Without the copyright protections laid out in the global intellectual property regime, there would be less economic incentive for developing such intellectual property on the part of the creator. The existence of these frameworks enables entire industries to emerge to support the development of these various categories of copyrights.

One such category of copyright, derivative works, is the nexus for storytelling across multiple mediums. Article 2 of the Berne Convention, which was one of the many foundational principles for the TRIPS Agreement, defines derivative works as “those based on other pre-existing works, such as translations, adaptations, arrangements of music and other alterations of a literary or artistic work” and clarified that these derivative works “receive the same protection as original works.” The Berne Convention of 1886 stated that creators owned the rights to their works for a minimum of 50 years after their death and that these rights must be honored across all member states in the treaty. These principles were upheld in the TRIPS Agreement.

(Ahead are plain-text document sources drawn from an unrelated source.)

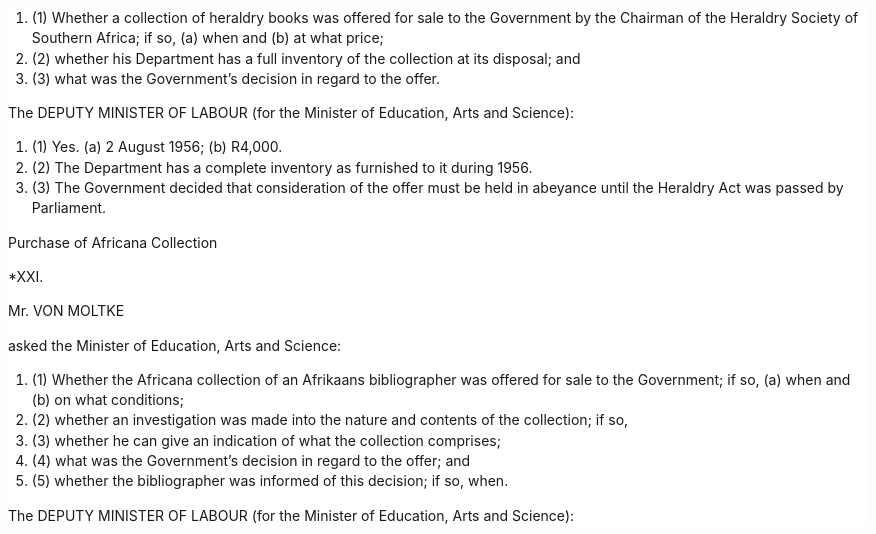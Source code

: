 <ol>

<li>(1) Whether a collection of heraldry books was offered for sale to the Government by the Chairman of the Heraldry Society of Southern Africa; if so, (a) when and (b) at what price;</li>

<li>(2) whether his Department has a full inventory of the collection at its disposal; and</li>

<li>(3) what was the Government&#x2019;s decision in regard to the offer.</li>

</ol>

</question>

<answer by="#deputy_minister_of_labour" to="#von_moltke">

<from>The DEPUTY MINISTER OF LABOUR (for the Minister of Education, Arts and Science):</from>

<ol>

<li>(1) Yes. (a) 2 August 1956; (b) R4,000.</li>

<li>(2) The Department has a complete inventory as furnished to it during 1956.</li>

<li>(3) The Government decided that consideration of the offer must be held in abeyance until the Heraldry Act was passed by Parliament.</li>

</ol>

</answer>

</oralStatements>

<oralStatements>

<heading>Purchase of Africana Collection</heading>

<question by="#von_moltke" to="#minister_of_education_arts_and_science">

<num>*XXI.</num>

<from>Mr. VON MOLTKE</from>

<p>asked the Minister of Education, Arts and Science:</p>

<ol>

<li>(1) Whether the Africana collection of an Afrikaans bibliographer was offered for sale to the Government; if so, (a) when and (b) on what conditions;</li>

<li>(2) whether an investigation was made into the nature and contents of the collection; if so,</li>

<li>(3) whether he can give an indication of what the collection comprises;</li>

<li>(4) what was the Government&#x2019;s decision in regard to the offer; and</li>

<li>(5) whether the bibliographer was informed of this decision; if so, when.</li>

</ol>

</question>

<answer by="#deputy_minister_of_labour" to="#von_moltke">

<from>The DEPUTY MINISTER OF LABOUR (for the Minister of Education, Arts and Science):</from>
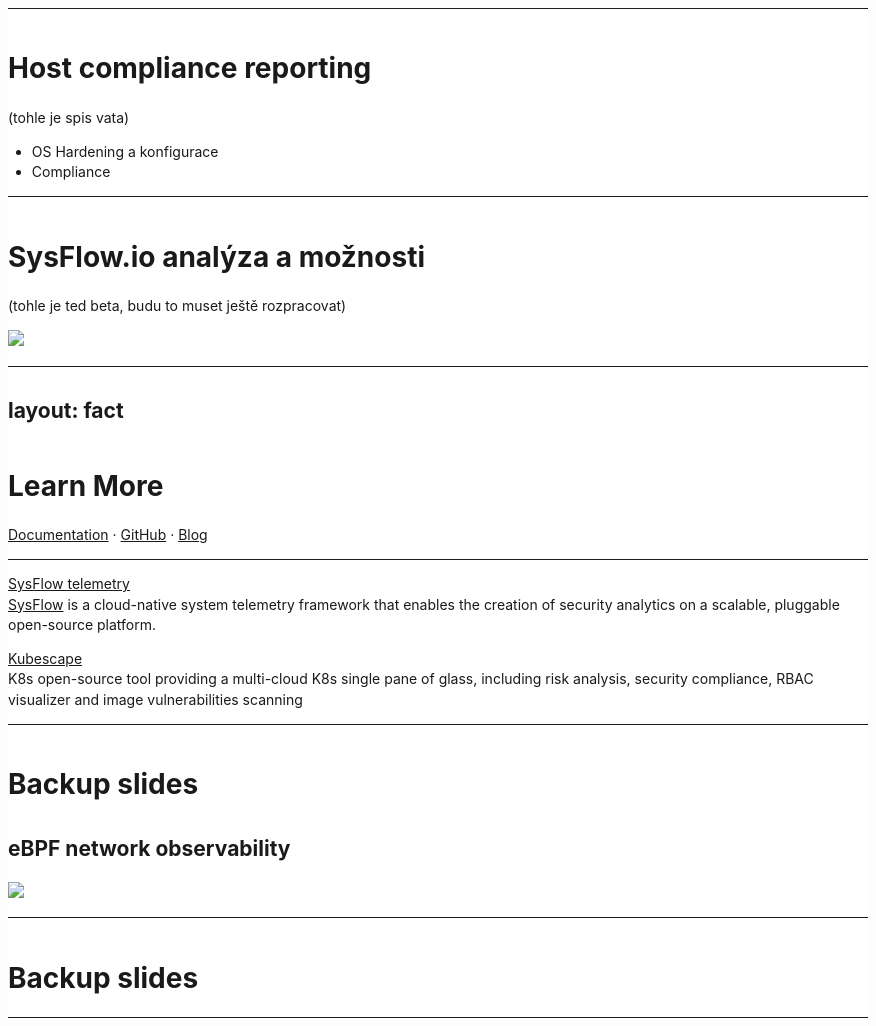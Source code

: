 
---

# Host compliance reporting
(tohle je spis vata)

- OS Hardening a konfigurace
- Compliance


---

# SysFlow.io analýza a možnosti
(tohle je ted beta, budu to muset ještě rozpracovat)



<img src="/images/sysflow-outputs.png" class="m-10 tp-10 pr-15 center" />


---
layout: fact
---

# Learn More

[Documentation](https://falco.org/docs/getting-started/) · [GitHub](https://github.com/falcosecurity) · [Blog](https://falco.org/blog/)

<hr/>

[SysFlow telemetry](https://github.com/sysflow-telemetry) \
  [SysFlow](https://sysflow.io/) is a cloud-native system telemetry framework that enables the creation of security analytics on a scalable, pluggable open-source platform.

[Kubescape](https://github.com/armosec/kubescape) \
  K8s open-source tool providing a multi-cloud K8s single pane of glass, including risk analysis, security compliance, RBAC visualizer and image vulnerabilities scanning

---

# Backup slides

## eBPF network observability

![](/screenshots/ebpf-09.png)



---

# Backup slides

---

As storytelling archetypes are retold across different mediums (books, film, plays, video games etc), multimedia franchises are developed and consumed by the public. This process occurs through several interventions on the industry and governmental level.

Industries emerge from the economic activity that is generated by the development of derivative works. Many of these derivative works are seen today in the form of multimedia franchises, which in academic settings is sometimes referred to as transmedia or cross-media. Ross Berger defines transmedia storytelling in his book Dramatic storytelling and narrative design: a writer’s guide to video games and transmedia as “the communication of a single-story experience across various media and platforms…such as television, books, digital content, games, film, and live events where upon each deliverer provides a different section of that single-story experience.” This definition highlights that each adaptation for a story requires exploring various aspects of the story that is unique to the medium. For example, a book can place the reader within the mind of the characters while a film can immerse the viewer in the visual world of the story.

Multimedia franchises are supported by the copyright protections granted to derivative works. If the intellectual property regime set forth by TRIPS did not exist, the collection of cross-media creative works found within multimedia franchises, such as the adaptations for J.R.R Tolkien’s Lord of the Rings, J.K Rowling’s Harry Potter, George R. R. Martin’s Game of Thrones, and of course the Marvel Universe created by Stan Lee, may not have been developed.

Creative economies thrive off the nearly 150 years of diplomatic work done to grant and protect their copyrights across borders. These foundational principles are the bedrock of my eventual thesis paper and hopefully, this blog post has empowered you in understanding the rights you have to your creative works.